Today, Sara is starting work at a clinic in Kisarian, about 10 klm away, so I am on my own in creating work for the kids. I’m trying to start a new system that is more organized and actually helps the kids learn something. They seem to be under the impression that they get a say in how things are run. It’s been pretty chaotic up to this point so I hope it works!
That’s all for now. I hope everyone is doing well!

Sunday, October 4, 2009

The Zebra Village

It’s been one week at the project and already I’m exhausted. Our mornings are generally quiet with the children at school so Sara and I spend that time making worksheets for them to do when they return after lunch. Though, we never seem to create enough work because all of the kids are really eager to learn. Just yesterday, John, one of the older kids, wanted me to teach him fractions even though his class isn’t doing them yet. I couldn’t teach fast enough for him! As soon as we touched on one concept, he’d want to move right on to the next. I think he’s one of the few who knows how fortunate he is to be getting an education. There are some older girls at the project who, if they weren’t staying and going to school, would be married off by their guardians. Some of the children spend all afternoon with us in the classroom doing flashcards or helping each other with homework. I wish the students at home would be so diligent!
There are some frustrations. We don’t have the resources to teach the children everything they need to know and with 60 kids in a classroom at school, I highly doubt they’re going to get it there. This is why Sara and I want to make sure we work with each kid individually on their homework. We figure they never get that and they love it. Often, we have to send a kid outside because we’ve been working with them for so long and the other kids are sitting around waiting.
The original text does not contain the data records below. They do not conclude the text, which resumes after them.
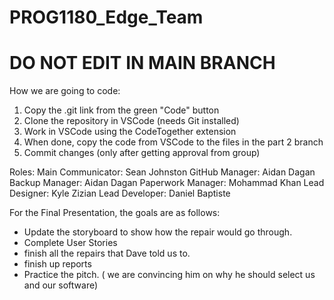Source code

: # PROG1180_Edge_Team
# DO NOT EDIT IN MAIN BRANCH

How we are going to code:
1. Copy the .git link from the green "Code" button
2. Clone the repository in VSCode (needs Git installed)
3. Work in VSCode using the CodeTogether extension
4. When done, copy the code from VSCode to the files in the part 2 branch
5. Commit changes (only after getting approval from group)

Roles:
Main Communicator: Sean Johnston
GitHub Manager: Aidan Dagan
Backup Manager: Aidan Dagan
Paperwork Manager: Mohammad Khan
Lead Designer: Kyle Zizian
Lead Developer: Daniel Baptiste

For the Final Presentation, the goals are as follows:

- Update the storyboard to show how the repair would go through.
- Complete User Stories
- finish all the repairs that Dave told us to.
- finish up reports
- Practice the pitch. ( we are convincing him on why he should select us and our software)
Very rarely they will say they are tired and want to go play.

Right when we arrived to the project the children hung around us. The first thing they asked was if we knew Obama or Michelle Obama. I think they were disappointed when we told them we had only seen them on tv. Sara and I are a bit of a novelty to them still so they are constantly clinging to us. Two kiddos in particular who do this are Joshua and Rashid. They are six and seven years old and follow us everywhere! I’ve decided that pulling my camera out is a nuisance because all of the children want to be in pictures, or take pictures, or see pictures…it drives me crazy. Also, I never see my watch.

Our colleagues are great. Three of them are German volunteers here for a year long program and two are locals whom stay with the children all the time. Many of our evenings are spent talking over chai so it’s nice. This weekend, Sara and I are back in Nairobi running errands and doing laundry (we don’t want to use more of the projects water than we have to). We’re glad to be back to a toilet and shower, if only for two nights. : ) Now we’re off to get some supplies!